REQUIRED WORK.
Once the line containing "- Structure modulaire" is located, output it and every line after it through the end of the records, exactly as written and nothing else.

##### RECORDS FOR THIS EXERCISE

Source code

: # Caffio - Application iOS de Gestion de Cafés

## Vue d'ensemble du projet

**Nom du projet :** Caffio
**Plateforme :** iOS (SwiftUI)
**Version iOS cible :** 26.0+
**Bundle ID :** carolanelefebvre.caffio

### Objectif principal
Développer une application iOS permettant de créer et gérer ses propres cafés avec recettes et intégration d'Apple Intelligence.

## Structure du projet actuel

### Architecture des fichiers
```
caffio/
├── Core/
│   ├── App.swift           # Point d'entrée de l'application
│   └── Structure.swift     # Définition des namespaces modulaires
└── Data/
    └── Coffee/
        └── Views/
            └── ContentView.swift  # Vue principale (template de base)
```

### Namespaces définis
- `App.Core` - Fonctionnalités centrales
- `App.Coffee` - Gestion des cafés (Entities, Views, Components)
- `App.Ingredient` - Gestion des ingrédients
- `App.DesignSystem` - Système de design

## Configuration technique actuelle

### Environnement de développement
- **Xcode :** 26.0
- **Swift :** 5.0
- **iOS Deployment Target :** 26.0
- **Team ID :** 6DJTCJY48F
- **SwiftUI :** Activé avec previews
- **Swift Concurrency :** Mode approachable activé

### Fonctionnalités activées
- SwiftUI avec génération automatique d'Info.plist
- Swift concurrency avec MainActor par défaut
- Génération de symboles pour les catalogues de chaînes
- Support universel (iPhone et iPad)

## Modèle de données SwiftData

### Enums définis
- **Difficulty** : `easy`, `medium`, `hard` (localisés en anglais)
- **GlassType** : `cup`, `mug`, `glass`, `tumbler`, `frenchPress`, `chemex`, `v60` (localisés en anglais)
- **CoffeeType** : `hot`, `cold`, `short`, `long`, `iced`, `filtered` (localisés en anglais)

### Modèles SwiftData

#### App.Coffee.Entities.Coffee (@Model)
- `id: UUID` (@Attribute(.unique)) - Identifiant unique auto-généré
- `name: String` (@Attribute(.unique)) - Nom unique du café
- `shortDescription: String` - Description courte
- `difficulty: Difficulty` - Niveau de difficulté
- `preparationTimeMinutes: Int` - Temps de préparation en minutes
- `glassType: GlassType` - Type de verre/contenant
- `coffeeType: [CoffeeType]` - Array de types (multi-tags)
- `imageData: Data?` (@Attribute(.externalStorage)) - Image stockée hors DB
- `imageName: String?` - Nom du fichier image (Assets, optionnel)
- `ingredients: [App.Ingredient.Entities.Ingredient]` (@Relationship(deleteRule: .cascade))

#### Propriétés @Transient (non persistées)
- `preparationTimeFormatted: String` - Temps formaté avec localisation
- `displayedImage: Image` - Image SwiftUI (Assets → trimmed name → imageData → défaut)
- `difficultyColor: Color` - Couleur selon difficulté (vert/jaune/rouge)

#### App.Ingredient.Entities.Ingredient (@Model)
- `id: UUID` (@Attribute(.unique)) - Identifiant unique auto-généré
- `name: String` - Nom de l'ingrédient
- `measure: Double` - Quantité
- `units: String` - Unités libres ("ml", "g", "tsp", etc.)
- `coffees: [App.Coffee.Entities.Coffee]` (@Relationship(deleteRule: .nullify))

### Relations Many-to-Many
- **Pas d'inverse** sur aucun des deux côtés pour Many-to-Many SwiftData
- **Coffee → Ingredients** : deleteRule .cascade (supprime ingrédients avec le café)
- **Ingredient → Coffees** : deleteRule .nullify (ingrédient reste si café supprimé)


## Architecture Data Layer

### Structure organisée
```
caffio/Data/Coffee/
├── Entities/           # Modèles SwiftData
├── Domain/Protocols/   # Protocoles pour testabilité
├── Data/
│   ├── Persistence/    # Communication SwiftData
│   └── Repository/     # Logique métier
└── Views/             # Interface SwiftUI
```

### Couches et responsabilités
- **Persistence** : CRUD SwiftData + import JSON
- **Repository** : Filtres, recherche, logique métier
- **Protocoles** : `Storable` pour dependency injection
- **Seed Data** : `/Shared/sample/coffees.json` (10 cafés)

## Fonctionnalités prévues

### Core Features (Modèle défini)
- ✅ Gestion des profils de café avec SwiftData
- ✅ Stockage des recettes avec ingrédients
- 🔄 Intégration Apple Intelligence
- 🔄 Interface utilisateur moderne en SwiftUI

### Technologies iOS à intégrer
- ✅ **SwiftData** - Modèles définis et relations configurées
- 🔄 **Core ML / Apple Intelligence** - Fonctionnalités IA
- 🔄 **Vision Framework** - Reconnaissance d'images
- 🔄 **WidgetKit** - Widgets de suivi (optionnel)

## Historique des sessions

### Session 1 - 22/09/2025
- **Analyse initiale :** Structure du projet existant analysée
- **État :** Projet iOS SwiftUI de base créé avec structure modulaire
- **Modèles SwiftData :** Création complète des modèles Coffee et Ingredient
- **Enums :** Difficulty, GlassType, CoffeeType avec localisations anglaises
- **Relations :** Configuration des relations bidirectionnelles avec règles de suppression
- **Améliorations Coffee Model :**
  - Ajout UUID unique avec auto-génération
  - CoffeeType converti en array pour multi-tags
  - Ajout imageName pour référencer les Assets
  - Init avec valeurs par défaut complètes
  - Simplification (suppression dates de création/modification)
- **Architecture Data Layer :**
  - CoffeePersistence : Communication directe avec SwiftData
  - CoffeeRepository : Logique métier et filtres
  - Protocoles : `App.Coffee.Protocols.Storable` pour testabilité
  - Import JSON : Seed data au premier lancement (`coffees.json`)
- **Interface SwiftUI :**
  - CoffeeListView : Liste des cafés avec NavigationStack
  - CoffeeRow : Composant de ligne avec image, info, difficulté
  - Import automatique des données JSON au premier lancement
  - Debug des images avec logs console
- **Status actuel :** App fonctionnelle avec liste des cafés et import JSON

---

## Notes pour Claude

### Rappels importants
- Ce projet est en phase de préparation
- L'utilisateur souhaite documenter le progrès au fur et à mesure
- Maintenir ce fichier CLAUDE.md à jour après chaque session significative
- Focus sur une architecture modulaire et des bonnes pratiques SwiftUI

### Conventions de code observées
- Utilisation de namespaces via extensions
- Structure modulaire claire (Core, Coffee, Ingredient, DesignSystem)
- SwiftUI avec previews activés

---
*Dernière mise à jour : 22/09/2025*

##########

ANSWER BOX.
- Structure modulaire claire (Core, Coffee, Ingredient, DesignSystem)
- SwiftUI avec previews activés

---
*Dernière mise à jour : 22/09/2025*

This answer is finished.